Inquiry based Learning Design and Literary Studies (CILASS)
This project aims to foster inquiry-based learning (IBL) in literary studies by developing a practicable methodology for module design and delivery. We believe that a student-generated curriculum centred upon ‘research-led learning’ will facilitate IBL in a subject that has traditionally valued independent inquiry as an end product, but has not systemically embedded IBL strategies into its learning environments. Our project will build upon the assessment gold standard of ‘independent research’ by designing a module that, through its delivery, requires students to develop and practise their inquiry skills. The module will enable students to participate in the co-creation of knowledge, contribute to module content, select primary texts, compile bibliographic materials, identify research questions, and determine their own themes, topics, and assessment activities. Thus this project aims to promote a collaborative and community-valued approach to learning that will facilitate the acquisition of research skills in conjunction with specialist subject knowledge.
- To design and develop a Level 2 IBL option module, suitable for semester two of a student’s second year, for Faculty ratification. This module will bridge existing modules and the Level 3 dissertation, aligning the acquisition of key skills (such as information literacy and bibliographic research) with the development of subject knowledge via a student-generated curriculum.
- To design and trial exemplar blended-learning activities for use within the module. These would include activities such as collaborative research tasks, source evaluation exercises, and poster tours, which could be delivered and disseminated in both classroom and online environments. The activities created will be scalable (suitable for appropriation across levels and environments) and reusable (adaptable to subject-specific needs). In this way, these exemplars will promote the principles and applications of IBL more broadly within the subject.
- To organise and run a one-day conference and workshop activities, in order to promote IBL pedagogy across humanities subjects; this is intended to function as both a networking opportunity for the applicants, and a Continued Professional Development activity open to interested parties across the subject and related areas. Building upon the networks established through this event, and after the completion of the project, we will work towards the publication of a subject-specific edited collection on IBL pedagogic practice, Literary Communities of Inquiry.
This project is intended to inflect the principles of “research-led learning” in an IBL model. In order to achieve this aim, the project methodology will be predicated upon a cycle of research, design and development, and review and evaluation. Before designing the modules, we will undertake research and consultations to establish current IBL practices in the acquisition of skills and development of subject-specific knowledge:
- We will conduct research into current IBL best practices in order to identify appropriate models for module design and activities.

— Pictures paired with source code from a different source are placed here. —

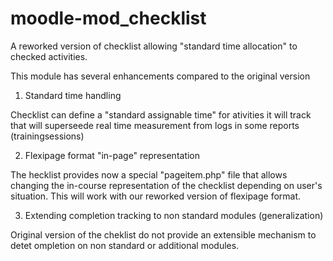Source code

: moodle-mod_checklist
====================

A reworked version of checklist allowing "standard time allocation" to checked activities.

This module has several enhancements compared to the original version

1. Standard time handling

Checklist can define a "standard assignable time" for ativities it will track that will superseede real time
measurement from logs in some reports (trainingsessions)

2. Flexipage format "in-page" representation

The hecklist provides now a special "pageitem.php" file that allows changing the in-course representation of the
checklist depending on user's situation. This will work with our reworked version of flexipage format.

3. Extending completion tracking to non standard modules (generalization)

Original version of the cheklist do not provide an extensible mechanism to detet ompletion on non standard
or additional modules.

This will involve collaboration with the English Subject Centre and the CILASS team, both in virtual consultations and through the IBL event (to be arranged with support from the Centre for the Development of Staff and Academic Practice at Aberystwyth University).
- During the design process, consultations will be conducted with both colleagues and students. Colleagues consulted will include members of the Department, Aberystwyth University’s information literacy team, members of the ESC, and relevant CILASS Learning Development and Research Associates. Students consulted will be drawn from the Staff-Student Consultative Committee and Postgraduate Affairs Committee. These consultations, alongside ongoing research and the IBL event, will inform the design, development, and future evaluations of the module.
- Two of the central IBL learning activities will be trialled by student volunteers after their initial development. This will enable the applicants to assess the efficacy of such tasks in promoting IBL, and gauge the extent to which they are both pedagogically sound and of interest to students. (This activity will be submitted to Aberystwyth University’s Ethics Committee on Research Procedures for approval.)
Thus, colleague and student feedback will be sought at all stages and, in so doing, the project will identify drivers and barriers to the design and delivery of IBL activities. As such this project will be driven by the needs of the subject, as perceived by practitioners and students, and will both draw upon and augment existing communities of practice.